The proposals are part of the Australian Securities and Investment Commission's 200-page submission to a Senate inquiry into its performance.

They include calls for greater whistleblower protections and a national exam for financial advisers that would prevent "bad apples" from working in the industry.

The submission marks a philosophical shift for the regulator, calling into question its role in governing markets and calling for policy changes to allow greater intervention into suspected misbehaviour.

"These proposals would improve ASIC's ability to deliver on our legislative responsibilities and increase our effectiveness," it said.

The inquiry into ASIC follows scathing criticism of the regulator following Fairfax Media revelations of serious misconduct and a cover-up by Commonwealth Bank's financial planning arm and the failure of ASIC to act promptly.

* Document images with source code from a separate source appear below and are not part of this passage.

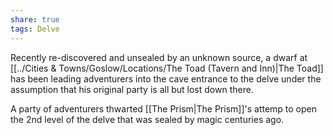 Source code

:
 ```yaml
---
share: true
tags: Delve
---
```


Recently re-discovered and unsealed by an unknown source, a dwarf at [[../Cities & Towns/Goslow/Locations/The Toad (Tavern and Inn)|The Toad]] has been leading adventurers into the cave entrance to the delve under the assumption that his original party is all but lost down there. 

A party of adventurers thwarted [[The Prism|The Prism]]'s attemp to open the 2nd level of the delve that was sealed by magic centuries ago. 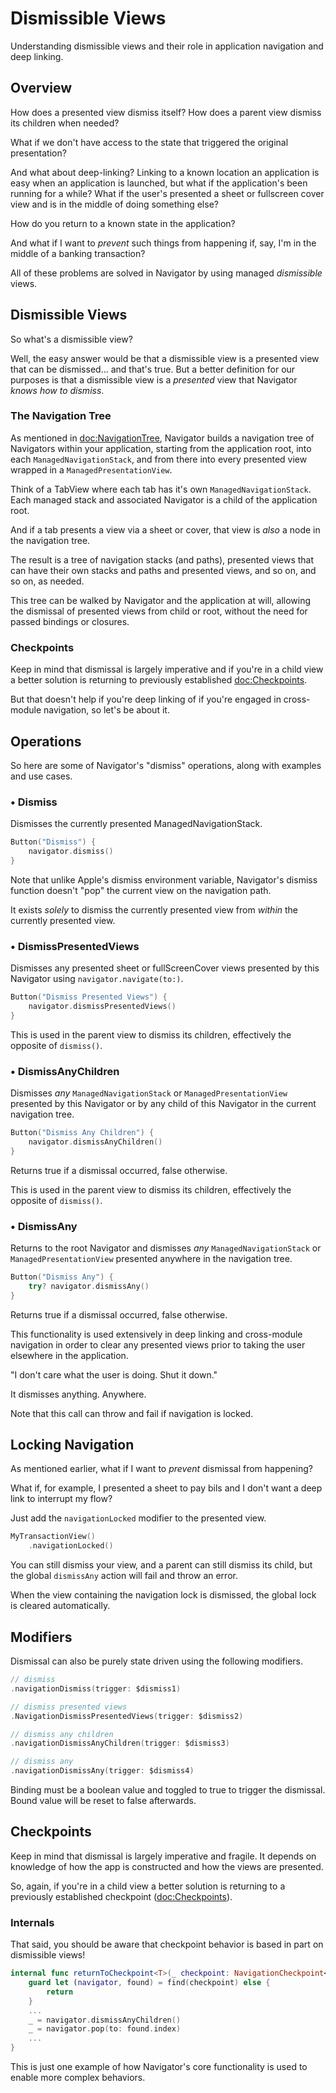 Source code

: # Dismissible Views

Understanding dismissible views and their role in application navigation and deep linking.

## Overview

How does a presented view dismiss itself? How does a parent view dismiss its children when needed?

What if we don't have access to the state that triggered the original presentation?

And what about deep-linking? Linking to a known location an application is easy when an application is launched, but what if the application's been running for a while? What if the user's presented a sheet or fullscreen cover view and is in the middle of doing something else?

How do you return to a known state in the application? 

And what if I want to *prevent* such things from happening if, say, I'm in the middle of a banking transaction?

All of these problems are solved in Navigator by using managed *dismissible* views.

## Dismissible Views

So what's a dismissible view? 

Well, the easy answer would be that a dismissible view is a presented view that can be dismissed... and that's true. But a better definition for our
purposes is that a dismissible view is a *presented* view that Navigator *knows how to dismiss*.

### The Navigation Tree

As mentioned in <doc:NavigationTree>, Navigator builds a navigation tree of Navigators within your application, starting from the application root, into each ``ManagedNavigationStack``, and from there into every presented view wrapped in a ``ManagedPresentationView``.

Think of a TabView where each tab has it's own ``ManagedNavigationStack``. Each managed stack and associated Navigator is a child of the application root.

And if a tab presents a view via a sheet or cover, that view is *also* a node in the navigation tree. 

The result is a tree of navigation stacks (and paths), presented views that can have their own stacks and paths and presented views, and so on, and so on, as needed.

This tree can be walked by Navigator and the application at will, allowing the dismissal of presented views from child or root, without the need for passed bindings or closures.

### Checkpoints

Keep in mind that dismissal is largely imperative and if you're in a child view a better solution is returning to previously established <doc:Checkpoints>.

But that doesn't help if you're deep linking of if you're engaged in cross-module navigation, so let's be about it.

## Operations

So here are some of Navigator's "dismiss" operations, along with examples and use cases.

### • Dismiss

Dismisses the currently presented ManagedNavigationStack.
```swift
Button("Dismiss") {
    navigator.dismiss()
}
```
Note that unlike Apple's dismiss environment variable, Navigator's dismiss function doesn't "pop" the current view on the navigation path.

It exists *solely* to dismiss the currently presented view from *within* the
currently presented view.

### • DismissPresentedViews

Dismisses any presented sheet or fullScreenCover views presented by this Navigator using `navigator.navigate(to:)`.
```swift
Button("Dismiss Presented Views") {
    navigator.dismissPresentedViews()
}
```
This is used in the parent view to dismiss its children, effectively the opposite of `dismiss()`.

### • DismissAnyChildren

Dismisses *any* `ManagedNavigationStack` or `ManagedPresentationView` presented by this Navigator or by any child of this Navigator in the current 
navigation tree.
```swift
Button("Dismiss Any Children") {
    navigator.dismissAnyChildren()
}
```
Returns true if a dismissal occurred, false otherwise.

This is used in the parent view to dismiss its children, effectively the opposite of `dismiss()`.

### • DismissAny

Returns to the root Navigator and dismisses *any* `ManagedNavigationStack` or `ManagedPresentationView` presented anywhere in the navigation tree.
```swift
Button("Dismiss Any") {
    try? navigator.dismissAny()
}
```
Returns true if a dismissal occurred, false otherwise.

This functionality is used extensively in deep linking and cross-module navigation in order to clear any presented views prior to taking the user
elsewhere in the application.

"I don't care what the user is doing. Shut it down."

It dismisses anything. Anywhere.

Note that this call can throw and fail if navigation is locked.

## Locking Navigation

As mentioned earlier, what if I want to *prevent* dismissal from happening? 

What if, for example, I presented a sheet to pay bils and I don't want a deep link to interrupt my flow?

Just add the `navigationLocked` modifier to the presented view.
```swift
MyTransactionView()
    .navigationLocked()
```
You can still dismiss your view, and a parent can still dismiss its child, but the global `dismissAny` action will fail and throw an error.

When the view containing the navigation lock is dismissed, the global lock is cleared automatically.

## Modifiers

Dismissal can also be purely state driven using the following modifiers.
```swift
// dismiss
.navigationDismiss(trigger: $dismiss1)

// dismiss presented views
.NavigationDismissPresentedViews(trigger: $dismiss2)

// dismiss any children
.navigationDismissAnyChildren(trigger: $dismiss3)

// dismiss any
.navigationDismissAny(trigger: $dismiss4)
```
Binding must be a boolean value and toggled to true to trigger the dismissal. Bound value will be reset to false afterwards.

## Checkpoints

Keep in mind that dismissal is largely imperative and fragile. It depends on knowledge of how the app is constructed and how the views are presented.

So, again, if you're in a child view a better solution is returning to a previously established checkpoint (<doc:Checkpoints>).

### Internals

That said, you should be aware that checkpoint behavior is based in part on dismissible views!
```swift
internal func returnToCheckpoint<T>(_ checkpoint: NavigationCheckpoint<T>) {
    guard let (navigator, found) = find(checkpoint) else {
        return
    }
    ...
    _ = navigator.dismissAnyChildren()
    _ = navigator.pop(to: found.index)
    ...
}
```
This is just one example of how Navigator's core functionality is used to enable more complex behaviors.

While ASIC defended its role in the CBA affair, it recommended a number of policy changes, including enhanced search warrant powers.

"ASIC's investigative tool kit is lacking in relation to its search warrant powers, leading to inefficiencies and delays, and is not adequate to meet the complexity of modern corporate and financial investigations," it said.

"A simple but effective change would be to expand the search warrant powers in the ASIC Act."

It also called for harsher penalties for corporate crimes and questioned the "conduct and disclosure" approach that defined its role as watchdog.

"Internationally, regulators are looking for a broader tool kit to address market problems, moving beyond traditional conduct and disclosure regulation to design regulatory interventions that address the types of problems investors and financial consumers often experience in financial markets."

The conduct and disclosure approach is guided by the theory that markets need minimum regulation to work efficiently.

The CBA financial planning scandal resulted in the banning of seven planners who controlled hundreds of millions of dollars of client money. ASIC extracted a two-year enforceable undertaking in October 2011 despite being tipped off in late 2008 by a group of CBA insiders who wrote to ASIC warning it what was going on.

In its submission, ASIC called for an extension of whistleblower protection to include contraventions of criminal legislation.